Hadon se sentía sobrecogido ante todo aquello. Y cuando entró en la estancia central, en la que se sentaba la realeza y donde los grandes hombres y mujeres permanecían de pie, ya para entonces se sentía muy pequeño y humildes.
Sonaron las trompetas de bronce, los sistros cascabelearon en la estancia y la escolta bajó hasta el suelo las conteras de las lanzas con unísono estrépito.
El heraldo anunció:
—¡Atención, Sacerdotisa de Kho y de su hija, la luna: he aquí a los héroes de los Grandes Juegos! ¡Atención, Rey de Reyes del Imperio de Khokarsa y de los Dos Grandes Mares: he aquí a los héroes de los Grandes Juegos!
Y terminó recitando por tres veces el pasaje que debía poner fin a todos los recibimientos oficiales en Palacio:
—¡Y recordad que la muerte llega para todos!

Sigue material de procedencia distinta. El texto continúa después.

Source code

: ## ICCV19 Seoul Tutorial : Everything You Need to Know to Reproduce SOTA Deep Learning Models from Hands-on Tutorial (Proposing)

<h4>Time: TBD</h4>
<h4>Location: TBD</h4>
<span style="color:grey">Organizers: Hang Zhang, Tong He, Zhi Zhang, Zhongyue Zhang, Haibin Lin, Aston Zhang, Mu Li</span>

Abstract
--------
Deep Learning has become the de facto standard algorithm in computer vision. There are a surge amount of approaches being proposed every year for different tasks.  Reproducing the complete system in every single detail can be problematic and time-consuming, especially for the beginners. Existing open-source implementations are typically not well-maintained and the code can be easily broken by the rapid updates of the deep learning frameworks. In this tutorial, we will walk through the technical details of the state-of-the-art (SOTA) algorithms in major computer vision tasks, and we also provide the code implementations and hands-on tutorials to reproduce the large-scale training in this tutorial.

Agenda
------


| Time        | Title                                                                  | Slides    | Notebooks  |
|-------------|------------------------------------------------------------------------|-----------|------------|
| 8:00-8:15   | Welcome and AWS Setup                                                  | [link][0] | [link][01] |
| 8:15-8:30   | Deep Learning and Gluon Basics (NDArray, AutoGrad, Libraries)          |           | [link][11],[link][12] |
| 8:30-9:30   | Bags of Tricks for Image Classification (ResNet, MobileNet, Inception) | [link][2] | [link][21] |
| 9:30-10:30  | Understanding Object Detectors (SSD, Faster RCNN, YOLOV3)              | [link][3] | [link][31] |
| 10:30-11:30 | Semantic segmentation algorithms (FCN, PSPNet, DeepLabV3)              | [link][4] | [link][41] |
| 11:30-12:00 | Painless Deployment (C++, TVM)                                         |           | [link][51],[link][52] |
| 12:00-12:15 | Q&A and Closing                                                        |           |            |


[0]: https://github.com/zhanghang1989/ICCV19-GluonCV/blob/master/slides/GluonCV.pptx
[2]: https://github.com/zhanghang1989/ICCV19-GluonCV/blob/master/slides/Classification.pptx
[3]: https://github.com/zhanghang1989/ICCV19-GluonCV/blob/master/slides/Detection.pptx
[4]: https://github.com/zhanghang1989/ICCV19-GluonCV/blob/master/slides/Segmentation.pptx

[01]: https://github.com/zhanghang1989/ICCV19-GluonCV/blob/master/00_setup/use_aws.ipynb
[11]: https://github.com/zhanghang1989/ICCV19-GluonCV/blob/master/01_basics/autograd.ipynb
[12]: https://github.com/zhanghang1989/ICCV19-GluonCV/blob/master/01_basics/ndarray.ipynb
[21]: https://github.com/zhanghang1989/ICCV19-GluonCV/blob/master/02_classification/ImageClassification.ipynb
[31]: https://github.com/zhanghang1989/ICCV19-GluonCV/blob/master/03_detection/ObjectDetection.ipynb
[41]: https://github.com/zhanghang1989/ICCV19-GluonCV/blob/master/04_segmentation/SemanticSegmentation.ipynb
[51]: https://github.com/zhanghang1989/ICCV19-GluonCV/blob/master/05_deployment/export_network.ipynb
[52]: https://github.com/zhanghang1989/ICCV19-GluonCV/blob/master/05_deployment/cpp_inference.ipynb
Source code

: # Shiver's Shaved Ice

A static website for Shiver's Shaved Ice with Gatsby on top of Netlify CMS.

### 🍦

Awineth estaba sentada en un trono de roble sobre cuyo elevado respaldo se posaba un águila pescadora sujeta con una cadena. El trono carecía de adornos, si bien la mujer que en él se sentaba era ya de por sí adorno suficiente. Tenía el cabello largo y negro como el azabache; sus rasgos era llamativos y atrevidos; sus grandes ojos eran de color gris oscuro; su piel tenía la blancura de la leche; los pechos eran llenos y bien formados; y las piernas eran delgadas y torneadas. Ciertamente, no dejaba nada que desear físicamente, si bien sus caderas podían haber sido un poco más anchas. Se decía, sin embargo, que tenía un genio infernal.
Su trono se hallaba medio escalón más alto que el del rey, superioridad por la que, era de suponer, Minruth se sentía muy ofendido. El trono del rey era, en contraste con el de ella, todo un esplendor de oro, diamantes y esmeraldas, y su respaldo se coronaba con una talla de diorita representando a Resu, el Dios Flamígero, como un águila de las montañas coronada. Minruth era un hombre de mediana estatura, pero tenía hombros anchos y una gran barriga. Sus facciones eran muy parecidas a las de su hija, a no ser porque su nariz era mayor y ligeramente ganchuda. La grasa escondía ahora los músculos que habían hecho posible que ganase los Grandes Juegos treinta y ocho años atrás. Pero, aun así, no parecía tan viejo como la mayoría de los hombres de cincuenta y seis años. A pesar de todo, parecía infeliz. Sus espesas y oscuras cejas, muy parecidas a las de su hija, se curvaban ceñudamente.
Cerca de él, un enorme león negro, encadenado, estaba echado en la tarima parpadeando pesadamente con soñolientos ojos verdes.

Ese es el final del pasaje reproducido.